The show collects an enormous amount of Van Gogh's drawings in one place, allowing the viewer the luxury of watching his skill develop over ten short years of disciplined practice. The line available in his paintings - the charactered outline - develops first in his drawings. He struggles for it, works towards it, gets it, and then, it dissolves as his markmaking verges on brushwork instead to capture large areas of movement or color in the natural landscape. It dissolves as he dissolves towards the end.


My friend with me kept referring to the drawings insane people make, how they get increasingly scattered, the figure a cumulus of marks as Vincent's figures and landscapes became loose accumulations of marks, loose organizations of lines. A madman, yes, it has been drummed into us - be careful when looking at a new work of art by an untried artist, we may be looking at Van Gogh's ear - still, there have been generation upon generation of mad men and women, and only one Vincent Van Gogh.
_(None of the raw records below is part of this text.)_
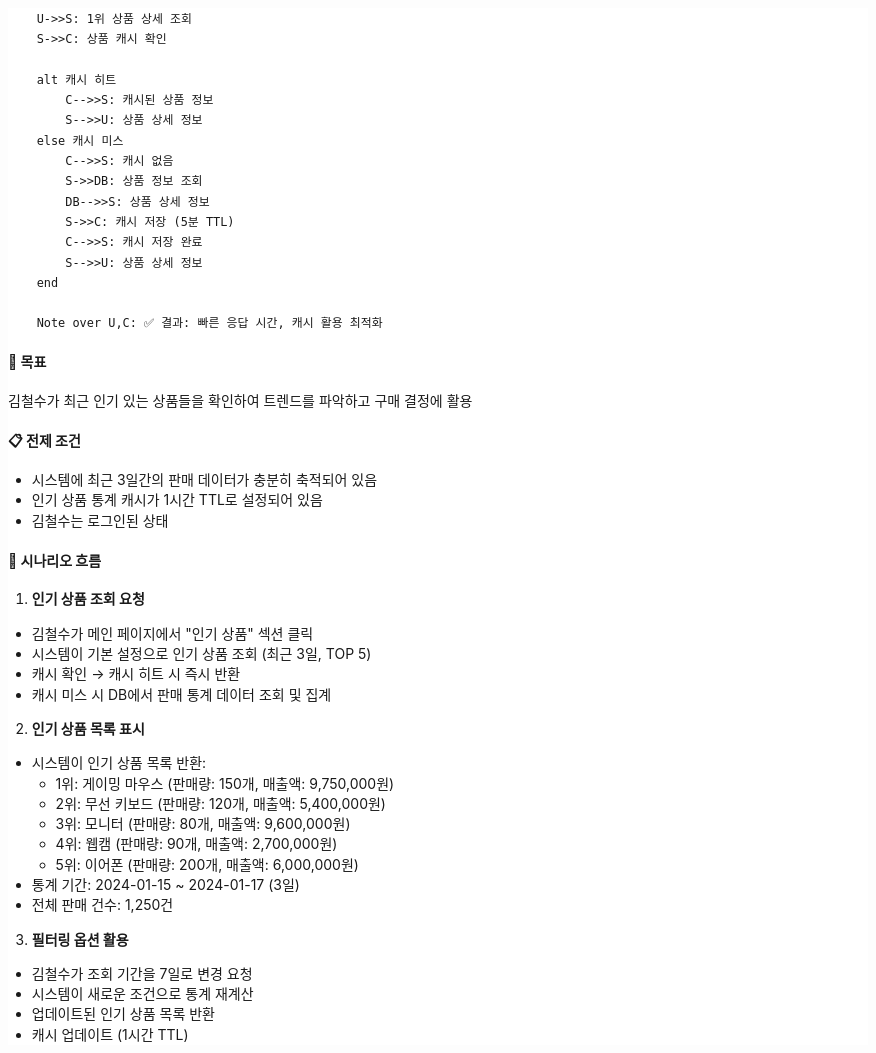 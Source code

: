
```mermaid
    U->>S: 1위 상품 상세 조회
    S->>C: 상품 캐시 확인
    
    alt 캐시 히트
        C-->>S: 캐시된 상품 정보
        S-->>U: 상품 상세 정보
    else 캐시 미스
        C-->>S: 캐시 없음
        S->>DB: 상품 정보 조회
        DB-->>S: 상품 상세 정보
        S->>C: 캐시 저장 (5분 TTL)
        C-->>S: 캐시 저장 완료
        S-->>U: 상품 상세 정보
    end

    Note over U,C: ✅ 결과: 빠른 응답 시간, 캐시 활용 최적화
```

#### 🎯 목표

김철수가 최근 인기 있는 상품들을 확인하여 트렌드를 파악하고 구매 결정에 활용

#### 📋 전제 조건

- 시스템에 최근 3일간의 판매 데이터가 충분히 축적되어 있음
- 인기 상품 통계 캐시가 1시간 TTL로 설정되어 있음
- 김철수는 로그인된 상태

#### 🚀 시나리오 흐름

1. **인기 상품 조회 요청**

- 김철수가 메인 페이지에서 "인기 상품" 섹션 클릭
- 시스템이 기본 설정으로 인기 상품 조회 (최근 3일, TOP 5)
- 캐시 확인 → 캐시 히트 시 즉시 반환
- 캐시 미스 시 DB에서 판매 통계 데이터 조회 및 집계

2. **인기 상품 목록 표시**

- 시스템이 인기 상품 목록 반환:
  - 1위: 게이밍 마우스 (판매량: 150개, 매출액: 9,750,000원)
  - 2위: 무선 키보드 (판매량: 120개, 매출액: 5,400,000원)
  - 3위: 모니터 (판매량: 80개, 매출액: 9,600,000원)
  - 4위: 웹캠 (판매량: 90개, 매출액: 2,700,000원)
  - 5위: 이어폰 (판매량: 200개, 매출액: 6,000,000원)
- 통계 기간: 2024-01-15 ~ 2024-01-17 (3일)
- 전체 판매 건수: 1,250건

3. **필터링 옵션 활용**

- 김철수가 조회 기간을 7일로 변경 요청
- 시스템이 새로운 조건으로 통계 재계산
- 업데이트된 인기 상품 목록 반환
- 캐시 업데이트 (1시간 TTL)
He captures emotion in his figure drawings in completely different way than in his paintings - mainly because color is not at his disposal. A pair of drawings highlights this skill - a sorrowful woman, knuckles pressed into her face, a stressed out man, balled fists knuckling into his eyes. Though gesture obscures the faces of each figure, the tension in the lines found, drawn, and redrawn by the artist communicates the inward-looking strain felt by each figure. No release, just, strain, the tension of each figure echoed in the lattice of lines that evoke them.
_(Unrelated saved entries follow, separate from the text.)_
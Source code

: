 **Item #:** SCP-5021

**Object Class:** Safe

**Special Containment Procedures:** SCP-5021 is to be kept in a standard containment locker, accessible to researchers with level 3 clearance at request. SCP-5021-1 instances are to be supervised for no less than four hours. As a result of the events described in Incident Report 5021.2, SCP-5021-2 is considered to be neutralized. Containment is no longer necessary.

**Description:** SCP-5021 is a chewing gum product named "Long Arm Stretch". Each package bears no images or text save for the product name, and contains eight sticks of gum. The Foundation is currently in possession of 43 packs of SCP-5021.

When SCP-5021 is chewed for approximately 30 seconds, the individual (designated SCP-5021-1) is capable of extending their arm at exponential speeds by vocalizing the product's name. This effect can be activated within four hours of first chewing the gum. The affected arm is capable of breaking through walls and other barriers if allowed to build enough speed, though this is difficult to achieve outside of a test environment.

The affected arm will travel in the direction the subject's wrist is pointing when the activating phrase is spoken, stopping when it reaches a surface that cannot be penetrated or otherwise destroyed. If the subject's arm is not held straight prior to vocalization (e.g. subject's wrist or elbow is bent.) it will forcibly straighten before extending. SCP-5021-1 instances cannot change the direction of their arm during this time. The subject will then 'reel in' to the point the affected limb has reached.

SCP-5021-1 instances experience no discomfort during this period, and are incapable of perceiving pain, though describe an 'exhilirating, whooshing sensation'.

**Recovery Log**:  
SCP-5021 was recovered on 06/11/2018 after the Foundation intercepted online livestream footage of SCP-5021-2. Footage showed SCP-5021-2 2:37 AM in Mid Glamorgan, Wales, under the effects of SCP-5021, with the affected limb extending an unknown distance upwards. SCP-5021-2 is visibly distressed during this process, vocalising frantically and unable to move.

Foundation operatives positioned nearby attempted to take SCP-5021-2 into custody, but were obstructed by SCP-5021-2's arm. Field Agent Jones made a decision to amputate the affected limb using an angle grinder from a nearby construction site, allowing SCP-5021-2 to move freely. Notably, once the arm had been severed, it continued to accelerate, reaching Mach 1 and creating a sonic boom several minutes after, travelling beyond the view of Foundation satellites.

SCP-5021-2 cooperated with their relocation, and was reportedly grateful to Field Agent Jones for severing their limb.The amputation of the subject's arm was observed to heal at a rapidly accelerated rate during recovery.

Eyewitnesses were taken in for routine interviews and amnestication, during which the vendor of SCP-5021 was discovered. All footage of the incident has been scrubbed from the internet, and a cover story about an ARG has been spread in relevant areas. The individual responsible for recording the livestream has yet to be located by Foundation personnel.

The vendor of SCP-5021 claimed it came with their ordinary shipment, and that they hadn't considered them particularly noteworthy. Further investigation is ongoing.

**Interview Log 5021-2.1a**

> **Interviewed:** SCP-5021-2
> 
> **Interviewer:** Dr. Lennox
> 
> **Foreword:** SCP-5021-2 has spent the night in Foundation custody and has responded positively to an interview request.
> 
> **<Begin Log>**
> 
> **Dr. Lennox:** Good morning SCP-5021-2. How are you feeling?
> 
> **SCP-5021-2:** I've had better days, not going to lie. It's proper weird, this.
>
I believed I could see his struggle with himself, his harsh self-criticism as I looked at is early works. I believed I could see it dissolving as he grew in confidence. Wall text pointed out when he felt his hand had drawn it without guidance.


There was a lot of wall text, romantic quotes from his letters, from other artists...and of course, the audio guide, Kevin Bacon reading from Van Gogh's letters to his brother written at the same time as the work was made. I'm not a fan of these trimmings, I just like looking at the work, seeing what it can tell me. And it tells me alot.


The reed pen he used, he'd let it run all the way out of ink while making his marks. The hand gestures so rapid, dartlike, tips of lines pull one way or another, but never straight, precise. Swirls upon swirls, dots upon dots, especially his later work its as if he's blown something open and can't go back.


There were a few paintings in the show and while they were sculptural masses of paint, they did make me sad. So over-restored they are glossy glossy wet, as if they were painted yesterday. (sigh) Do I trust the restorer and his particulate analysis to believe that these were the colors Van Gogh painted? I don't know. I look for texture, that gesture, that mark again, since in my guts I don't like the high gloss shine under that glass. Still it is a pleasure to see the oils, especially next to the watercolors, which Vincent handled so differently.


He let the medium do the work for him. Economy of brushstroke is the word in his watercolors. Blues bloom and pool in his skies, dashes of solid colors make rooftops and walls of houses. No interference with the drawn line, just shapes of colors uninterrupted by mark. Where in the oils the mark still dominates the color, the toothpastelike texture breaking up fields of color into a drawn surface...In his oils, an area of color becomes an aggregate of marks rather than an uninterrupted field. In the watercolors, the uninterrupted field of color was allowed to happen.


Vincent has influenced me in many ways, some pleasent, some horrid. Our culture still equates madness with creativity, and at the extreme, punishes our most creative thinkers rather than rewarding them. Like Jesus, if Vincent was among us today, he'd be ignored.